Informazioni su Fondazione per la Sostenibilità Digitale:
La Fondazione per la Sostenibilità Digitale è la prima Fondazione di Ricerca in Italia che analizza le correlazioni tra trasformazione digitale e sostenibilità con l’obiettivo di supportare istituzioni e imprese nella costruzione di un futuro migliore. La sua mission è quella di studiare le dinamiche indotte dalla trasformazione digitale, con particolare riferimento agli impatti sulla sostenibilità ambientale, culturale, sociale ed economica. In quest’ottica la Fondazione sviluppa attività di ricerca, fornisce letture ed interpretazioni della trasformazione digitale, offre indicazioni operative per gli attori coinvolti, intercetta i trend del cambiamento e ne analizza gli impatti rispetto allo sviluppo sostenibile. La Fondazione agisce attraverso una struttura costituita da esperti indipendenti, istituzioni, imprese e università.
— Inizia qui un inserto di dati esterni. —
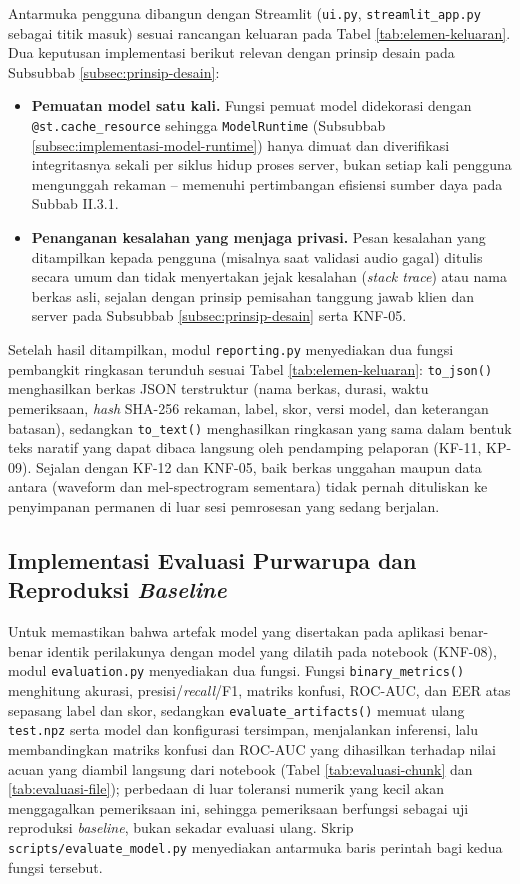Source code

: Antarmuka pengguna dibangun dengan Streamlit (\texttt{ui.py},
\texttt{streamlit\_app.py} sebagai titik masuk) sesuai rancangan keluaran pada
Tabel \ref{tab:elemen-keluaran}. Dua keputusan implementasi berikut relevan
dengan prinsip desain pada Subsubbab \ref{subsec:prinsip-desain}:

\begin{itemize}
  \item \textbf{Pemuatan model satu kali.} Fungsi pemuat model didekorasi dengan
  \texttt{@st.cache\_resource} sehingga \texttt{ModelRuntime} (Subsubbab
  \ref{subsec:implementasi-model-runtime}) hanya dimuat dan diverifikasi
  integritasnya sekali per siklus hidup proses server, bukan setiap kali
  pengguna mengunggah rekaman -- memenuhi pertimbangan efisiensi sumber daya
  pada Subbab II.3.1.
  \item \textbf{Penanganan kesalahan yang menjaga privasi.} Pesan kesalahan yang
  ditampilkan kepada pengguna (misalnya saat validasi audio gagal) ditulis
  secara umum dan tidak menyertakan jejak kesalahan (\textit{stack trace}) atau
  nama berkas asli, sejalan dengan prinsip pemisahan tanggung jawab klien dan
  server pada Subsubbab \ref{subsec:prinsip-desain} serta KNF-05.
\end{itemize}

Setelah hasil ditampilkan, modul \texttt{reporting.py} menyediakan dua fungsi
pembangkit ringkasan terunduh sesuai Tabel \ref{tab:elemen-keluaran}:
\texttt{to\_json()} menghasilkan berkas JSON terstruktur (nama berkas, durasi,
waktu pemeriksaan, \textit{hash} SHA-256 rekaman, label, skor, versi model, dan
keterangan batasan), sedangkan \texttt{to\_text()} menghasilkan ringkasan yang
sama dalam bentuk teks naratif yang dapat dibaca langsung oleh pendamping
pelaporan (KF-11, KP-09). Sejalan dengan KF-12 dan KNF-05, baik berkas unggahan
maupun data antara (waveform dan mel-spectrogram sementara) tidak pernah
dituliskan ke penyimpanan permanen di luar sesi pemrosesan yang sedang
berjalan.

\subsection{Implementasi Evaluasi Purwarupa dan Reproduksi \textit{Baseline}}
\label{subsec:implementasi-evaluasi-app}

Untuk memastikan bahwa artefak model yang disertakan pada aplikasi benar-benar
identik perilakunya dengan model yang dilatih pada notebook (KNF-08), modul
\texttt{evaluation.py} menyediakan dua fungsi. Fungsi \texttt{binary\_metrics()}
menghitung akurasi, presisi/\textit{recall}/F1, matriks konfusi, ROC-AUC, dan
EER atas sepasang label dan skor, sedangkan \texttt{evaluate\_artifacts()}
memuat ulang \texttt{test.npz} serta model dan konfigurasi tersimpan, menjalankan
inferensi, lalu membandingkan matriks konfusi dan ROC-AUC yang dihasilkan
terhadap nilai acuan yang diambil langsung dari notebook (Tabel
\ref{tab:evaluasi-chunk} dan \ref{tab:evaluasi-file}); perbedaan di luar
toleransi numerik yang kecil akan menggagalkan pemeriksaan ini, sehingga
pemeriksaan berfungsi sebagai uji reproduksi \textit{baseline}, bukan sekadar
evaluasi ulang. Skrip \texttt{scripts/evaluate\_model.py} menyediakan antarmuka
baris perintah bagi kedua fungsi tersebut.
Ai soci e partner della Fondazione si affianca la Rete delle Università che costituisce il sistema di competenze al quale fa riferimento la Fondazione per lo sviluppo dei suoi progetti e che rappresenta un esempio virtuoso di collaborazione tra istituzioni ed aziende nello sviluppo di progetti e di attività dedicati alla sostenibilità digitale. Tra le Università che fanno parte della Rete, l’Università Sapienza di Roma, l’Università di Pavia, l’Università Ca’ Foscari di Venezia, l’Università degli Studi di Cagliari, l’Università degli Studi di Palermo, l’Università degli Studi di Firenze, l’Università degli Studi di Trieste, l’Università degli Studi di Perugia, L’Università per Stranieri di Perugia, l’Università di Siena, l’Università degli Studi di Urbino Carlo Bo, l’Università degli Studi di Torino, l’Istituto di Studi Politici “S. Pio V”, l’Università degli Studi di Sassari, Università del Salento.